**Task details:**
Whenever a line in the data holds the string "Checks", pull that line out.

**Data section:**

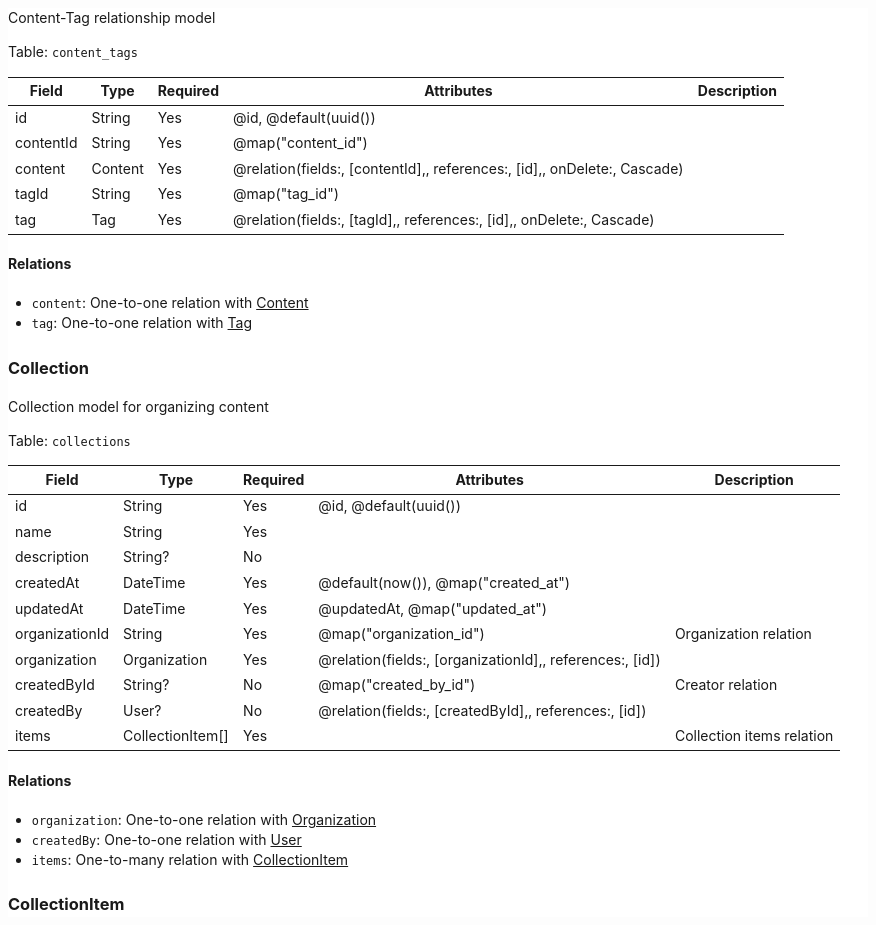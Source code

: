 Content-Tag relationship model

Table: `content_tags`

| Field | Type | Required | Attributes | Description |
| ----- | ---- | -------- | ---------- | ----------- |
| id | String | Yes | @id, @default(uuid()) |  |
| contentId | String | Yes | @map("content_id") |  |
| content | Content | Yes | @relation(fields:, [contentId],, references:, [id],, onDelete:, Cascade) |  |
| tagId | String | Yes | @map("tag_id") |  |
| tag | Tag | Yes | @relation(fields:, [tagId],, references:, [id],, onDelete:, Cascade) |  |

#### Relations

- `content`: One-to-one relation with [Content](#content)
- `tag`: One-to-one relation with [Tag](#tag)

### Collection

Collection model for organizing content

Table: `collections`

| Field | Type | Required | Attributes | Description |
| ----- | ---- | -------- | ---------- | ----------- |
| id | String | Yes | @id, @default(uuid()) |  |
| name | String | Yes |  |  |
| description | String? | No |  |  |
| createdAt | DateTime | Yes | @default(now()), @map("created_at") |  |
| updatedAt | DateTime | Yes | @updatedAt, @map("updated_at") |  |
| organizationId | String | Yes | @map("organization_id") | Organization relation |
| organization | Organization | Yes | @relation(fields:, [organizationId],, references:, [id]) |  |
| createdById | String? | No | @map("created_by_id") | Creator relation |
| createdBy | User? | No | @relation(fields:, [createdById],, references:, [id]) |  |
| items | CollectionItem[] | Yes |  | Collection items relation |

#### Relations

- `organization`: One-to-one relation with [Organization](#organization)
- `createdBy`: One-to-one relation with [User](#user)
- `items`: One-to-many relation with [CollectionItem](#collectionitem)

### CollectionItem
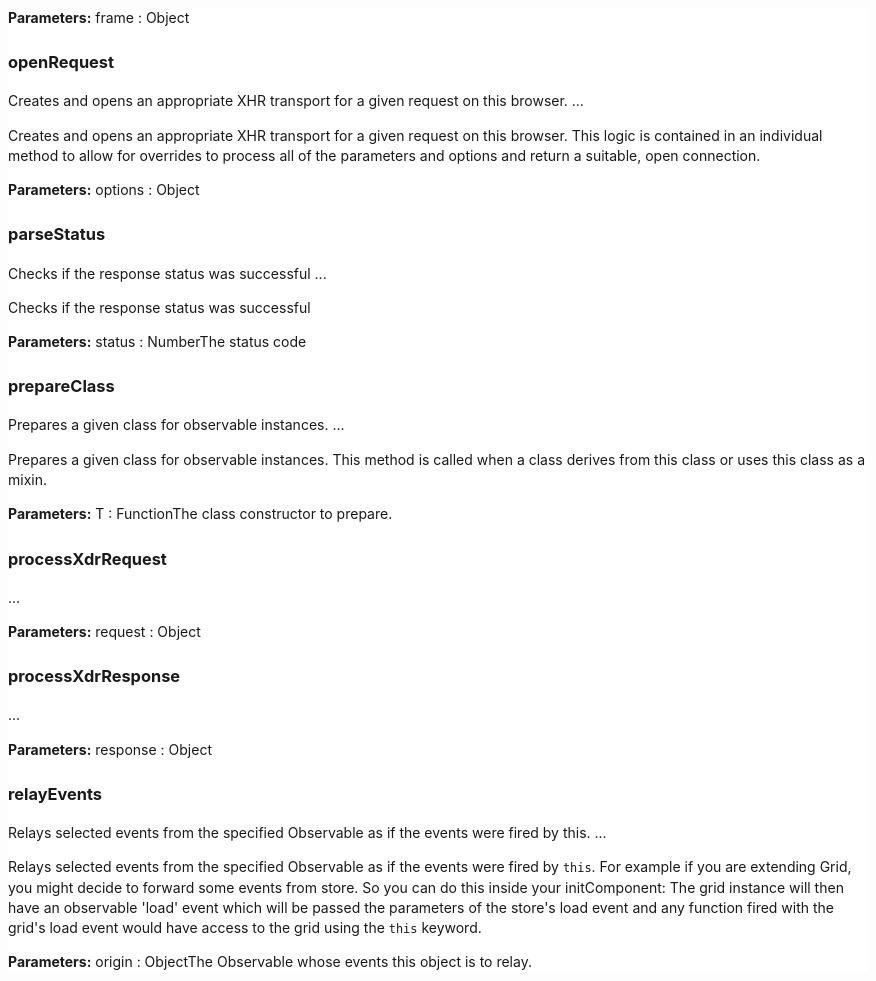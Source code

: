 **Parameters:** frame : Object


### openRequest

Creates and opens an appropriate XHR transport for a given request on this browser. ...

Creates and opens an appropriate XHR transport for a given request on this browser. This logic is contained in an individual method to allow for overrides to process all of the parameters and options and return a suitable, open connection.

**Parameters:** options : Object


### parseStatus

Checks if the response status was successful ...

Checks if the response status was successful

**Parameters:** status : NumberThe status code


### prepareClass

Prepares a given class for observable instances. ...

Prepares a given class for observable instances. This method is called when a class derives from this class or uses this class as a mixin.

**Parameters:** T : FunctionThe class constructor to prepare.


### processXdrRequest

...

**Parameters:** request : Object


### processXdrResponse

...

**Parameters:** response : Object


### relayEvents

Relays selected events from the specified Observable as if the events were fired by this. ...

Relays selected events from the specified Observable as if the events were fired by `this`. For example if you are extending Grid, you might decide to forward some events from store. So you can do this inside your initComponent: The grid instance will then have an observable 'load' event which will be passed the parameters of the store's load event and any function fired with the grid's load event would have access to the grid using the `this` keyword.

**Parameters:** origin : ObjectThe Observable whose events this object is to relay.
---
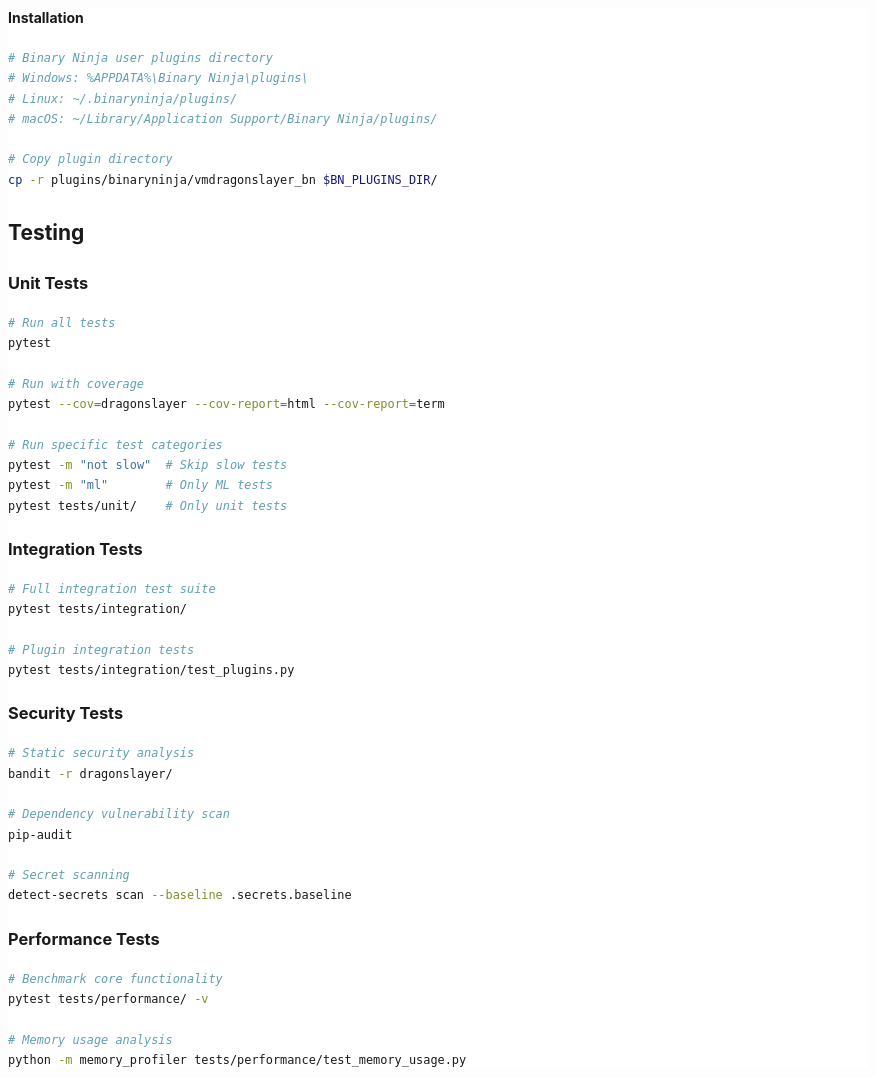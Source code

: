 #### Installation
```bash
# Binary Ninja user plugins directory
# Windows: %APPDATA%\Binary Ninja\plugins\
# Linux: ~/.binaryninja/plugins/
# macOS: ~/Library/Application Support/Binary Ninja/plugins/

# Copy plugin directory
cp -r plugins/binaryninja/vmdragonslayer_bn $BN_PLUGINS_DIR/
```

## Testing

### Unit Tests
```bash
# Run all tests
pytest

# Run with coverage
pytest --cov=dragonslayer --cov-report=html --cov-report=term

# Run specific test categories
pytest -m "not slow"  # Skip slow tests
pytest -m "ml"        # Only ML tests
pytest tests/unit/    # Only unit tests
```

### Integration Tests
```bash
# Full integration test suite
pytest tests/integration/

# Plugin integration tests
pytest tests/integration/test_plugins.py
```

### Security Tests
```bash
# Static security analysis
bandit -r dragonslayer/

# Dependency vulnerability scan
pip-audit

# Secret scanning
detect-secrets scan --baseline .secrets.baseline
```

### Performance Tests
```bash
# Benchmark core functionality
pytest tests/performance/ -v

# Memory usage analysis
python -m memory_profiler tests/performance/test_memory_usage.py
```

**Result of this exercise:**
Checks if the response status was successful ...
Checks if the response status was successful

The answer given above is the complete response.